Dishing the Dirt: Part 2
One part of the Dandelion project is the Big Tattie Experiment where we will be giving away 250,000 potatoes of many different varieties along with growing medium to allow people to experience growing some of their own food. Bearing in mind that the term growing medium can refer to a wide variety of products, the Dandelion team asked soil scientist Dr. Audrey Litterick to create a medium unique to the festival. Dr. Litterick researched and sourced the components in consultation with Melcourt, a leading UK supplier of growing media to the amateur and professional markets.
For most people, the best potato growing medium to use will be the soil in our own gardens. It is affordable and easy to obtain, and therefore very “green” in that it has not been transported a long distance. However, not all of us have easy access to soil and bearing that in mind, Dandelion set out to create a medium which would effectively grow potatoes but would reflect its green ethos and use as many local/UK based ingredients as possible.

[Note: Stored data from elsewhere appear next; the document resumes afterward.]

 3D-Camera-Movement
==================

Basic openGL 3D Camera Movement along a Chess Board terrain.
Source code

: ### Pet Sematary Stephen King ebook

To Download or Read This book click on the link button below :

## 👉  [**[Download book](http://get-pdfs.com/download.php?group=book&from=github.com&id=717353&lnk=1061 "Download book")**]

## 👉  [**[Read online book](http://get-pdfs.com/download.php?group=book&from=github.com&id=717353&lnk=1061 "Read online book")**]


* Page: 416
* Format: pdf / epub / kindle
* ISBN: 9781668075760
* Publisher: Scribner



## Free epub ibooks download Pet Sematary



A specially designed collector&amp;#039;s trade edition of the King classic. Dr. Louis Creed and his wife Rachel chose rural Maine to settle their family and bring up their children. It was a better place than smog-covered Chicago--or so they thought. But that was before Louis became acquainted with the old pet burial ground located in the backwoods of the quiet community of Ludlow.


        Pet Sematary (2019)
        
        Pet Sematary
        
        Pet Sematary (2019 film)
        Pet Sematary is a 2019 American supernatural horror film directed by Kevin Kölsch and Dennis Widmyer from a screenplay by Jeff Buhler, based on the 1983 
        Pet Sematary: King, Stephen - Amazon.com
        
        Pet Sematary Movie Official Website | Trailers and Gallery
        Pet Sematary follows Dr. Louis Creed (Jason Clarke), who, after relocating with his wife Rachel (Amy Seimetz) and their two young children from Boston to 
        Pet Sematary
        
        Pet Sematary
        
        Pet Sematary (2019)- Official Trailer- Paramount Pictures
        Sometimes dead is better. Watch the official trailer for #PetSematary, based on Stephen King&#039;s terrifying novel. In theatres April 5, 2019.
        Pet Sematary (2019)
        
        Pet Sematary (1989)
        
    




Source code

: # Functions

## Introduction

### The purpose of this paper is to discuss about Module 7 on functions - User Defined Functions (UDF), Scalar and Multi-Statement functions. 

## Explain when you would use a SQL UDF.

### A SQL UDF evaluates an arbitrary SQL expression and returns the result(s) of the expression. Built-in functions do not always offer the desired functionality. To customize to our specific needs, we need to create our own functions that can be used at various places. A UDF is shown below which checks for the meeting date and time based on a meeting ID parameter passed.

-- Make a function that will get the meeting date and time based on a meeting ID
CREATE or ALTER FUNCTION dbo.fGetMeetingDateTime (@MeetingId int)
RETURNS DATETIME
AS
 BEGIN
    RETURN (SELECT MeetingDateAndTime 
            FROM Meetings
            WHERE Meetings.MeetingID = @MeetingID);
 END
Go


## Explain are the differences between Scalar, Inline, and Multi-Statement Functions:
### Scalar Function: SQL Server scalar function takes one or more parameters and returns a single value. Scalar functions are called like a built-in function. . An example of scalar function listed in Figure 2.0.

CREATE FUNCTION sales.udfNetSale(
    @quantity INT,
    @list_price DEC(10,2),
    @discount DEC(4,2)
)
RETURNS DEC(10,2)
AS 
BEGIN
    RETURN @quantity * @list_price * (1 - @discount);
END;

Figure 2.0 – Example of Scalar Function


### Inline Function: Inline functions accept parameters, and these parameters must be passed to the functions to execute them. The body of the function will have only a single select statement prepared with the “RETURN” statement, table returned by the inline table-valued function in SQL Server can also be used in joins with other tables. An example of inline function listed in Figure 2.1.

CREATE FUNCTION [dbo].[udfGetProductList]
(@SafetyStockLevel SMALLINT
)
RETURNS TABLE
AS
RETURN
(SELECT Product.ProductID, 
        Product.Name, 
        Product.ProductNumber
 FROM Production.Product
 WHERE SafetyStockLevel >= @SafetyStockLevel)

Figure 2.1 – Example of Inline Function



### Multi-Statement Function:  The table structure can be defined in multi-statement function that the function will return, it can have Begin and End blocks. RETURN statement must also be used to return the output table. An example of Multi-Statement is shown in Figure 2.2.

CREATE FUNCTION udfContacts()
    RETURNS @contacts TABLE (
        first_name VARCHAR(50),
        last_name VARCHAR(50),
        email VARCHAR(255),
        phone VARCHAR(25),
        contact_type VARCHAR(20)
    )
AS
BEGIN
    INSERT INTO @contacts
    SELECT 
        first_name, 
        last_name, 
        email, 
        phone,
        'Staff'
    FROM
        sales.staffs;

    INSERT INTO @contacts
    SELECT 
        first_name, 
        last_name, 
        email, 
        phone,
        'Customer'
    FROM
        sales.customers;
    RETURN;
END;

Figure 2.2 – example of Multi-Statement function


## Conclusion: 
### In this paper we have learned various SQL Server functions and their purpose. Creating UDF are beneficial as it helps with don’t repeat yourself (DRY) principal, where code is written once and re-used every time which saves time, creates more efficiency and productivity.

The potato medium is made up of 30% green compost from Edinburgh. This compost is made entirely from garden wastes. As this compost is very nutrient-rich, it’s balanced with material such as wood fibre from Cumbria, bark from Gloucestershire, as well as coir (coconut fibre) which is useful for its low nutrient content, stable structure and water holding capacity.
This particular growing medium wouldn’t be appropriate for seedlings or young plants due to the amount of green compost in it. Although this makes our tattie growing medium sustainable, it is too nutrient rich for young plants and could burn their roots. Seeds carry enough nutrition to get young plants to a certain stage of development before any nutrient is needed, and therefore seed sowing and young plant growing media has little to no nutrition in it at all.
Why not peat?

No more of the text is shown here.